Data for analysis:
_ _ _ _ _

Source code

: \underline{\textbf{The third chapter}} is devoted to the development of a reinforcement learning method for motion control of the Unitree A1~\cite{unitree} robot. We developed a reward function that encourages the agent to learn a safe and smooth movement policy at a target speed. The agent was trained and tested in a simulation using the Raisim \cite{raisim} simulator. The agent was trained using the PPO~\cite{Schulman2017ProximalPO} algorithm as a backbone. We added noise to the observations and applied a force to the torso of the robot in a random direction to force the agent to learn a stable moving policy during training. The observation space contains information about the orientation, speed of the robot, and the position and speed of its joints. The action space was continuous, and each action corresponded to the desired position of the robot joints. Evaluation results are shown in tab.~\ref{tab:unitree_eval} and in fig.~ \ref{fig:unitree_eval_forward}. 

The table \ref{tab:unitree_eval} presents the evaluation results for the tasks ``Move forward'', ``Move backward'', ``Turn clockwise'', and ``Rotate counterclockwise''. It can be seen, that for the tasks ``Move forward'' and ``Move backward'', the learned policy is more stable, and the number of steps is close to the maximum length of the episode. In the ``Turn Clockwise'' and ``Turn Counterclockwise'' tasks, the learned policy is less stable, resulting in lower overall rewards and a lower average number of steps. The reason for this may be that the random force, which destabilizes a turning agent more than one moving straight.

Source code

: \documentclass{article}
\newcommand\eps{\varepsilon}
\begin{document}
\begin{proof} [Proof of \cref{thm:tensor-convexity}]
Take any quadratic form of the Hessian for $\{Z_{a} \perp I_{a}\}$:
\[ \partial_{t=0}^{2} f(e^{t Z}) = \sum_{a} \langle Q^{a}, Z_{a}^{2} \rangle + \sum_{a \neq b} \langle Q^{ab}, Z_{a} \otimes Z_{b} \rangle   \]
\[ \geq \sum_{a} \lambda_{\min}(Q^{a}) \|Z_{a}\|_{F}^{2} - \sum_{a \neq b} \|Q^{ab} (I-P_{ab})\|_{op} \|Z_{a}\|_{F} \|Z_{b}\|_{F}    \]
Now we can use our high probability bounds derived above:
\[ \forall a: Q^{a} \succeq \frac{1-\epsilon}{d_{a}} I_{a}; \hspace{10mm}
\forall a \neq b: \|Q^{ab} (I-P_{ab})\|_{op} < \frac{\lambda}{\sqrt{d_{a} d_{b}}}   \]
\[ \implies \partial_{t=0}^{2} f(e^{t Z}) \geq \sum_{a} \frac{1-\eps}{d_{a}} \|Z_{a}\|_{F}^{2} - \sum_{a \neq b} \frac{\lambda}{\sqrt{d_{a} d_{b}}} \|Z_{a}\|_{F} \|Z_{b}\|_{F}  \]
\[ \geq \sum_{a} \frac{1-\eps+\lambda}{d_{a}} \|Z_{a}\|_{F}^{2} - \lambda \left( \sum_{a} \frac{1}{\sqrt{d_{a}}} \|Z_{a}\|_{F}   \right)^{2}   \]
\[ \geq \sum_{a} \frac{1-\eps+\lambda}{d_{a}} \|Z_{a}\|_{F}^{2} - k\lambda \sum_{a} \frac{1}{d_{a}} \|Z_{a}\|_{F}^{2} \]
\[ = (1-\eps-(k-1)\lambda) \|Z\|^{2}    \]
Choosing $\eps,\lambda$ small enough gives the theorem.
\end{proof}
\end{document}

_ _ _ _ _

Aim of the exercise:
Take the records above and return, word for word, only the lines that fall from the line with "one moving straight." to the line with "Now we can use", both of them included.

Solution for this exercise:
The table \ref{tab:unitree_eval} presents the evaluation results for the tasks ``Move forward'', ``Move backward'', ``Turn clockwise'', and ``Rotate counterclockwise''. It can be seen, that for the tasks ``Move forward'' and ``Move backward'', the learned policy is more stable, and the number of steps is close to the maximum length of the episode. In the ``Turn Clockwise'' and ``Turn Counterclockwise'' tasks, the learned policy is less stable, resulting in lower overall rewards and a lower average number of steps. The reason for this may be that the random force, which destabilizes a turning agent more than one moving straight.

Source code

: \documentclass{article}
\newcommand\eps{\varepsilon}
\begin{document}
\begin{proof} [Proof of \cref{thm:tensor-convexity}]
Take any quadratic form of the Hessian for $\{Z_{a} \perp I_{a}\}$:
\[ \partial_{t=0}^{2} f(e^{t Z}) = \sum_{a} \langle Q^{a}, Z_{a}^{2} \rangle + \sum_{a \neq b} \langle Q^{ab}, Z_{a} \otimes Z_{b} \rangle   \]
\[ \geq \sum_{a} \lambda_{\min}(Q^{a}) \|Z_{a}\|_{F}^{2} - \sum_{a \neq b} \|Q^{ab} (I-P_{ab})\|_{op} \|Z_{a}\|_{F} \|Z_{b}\|_{F}    \]
Now we can use our high probability bounds derived above:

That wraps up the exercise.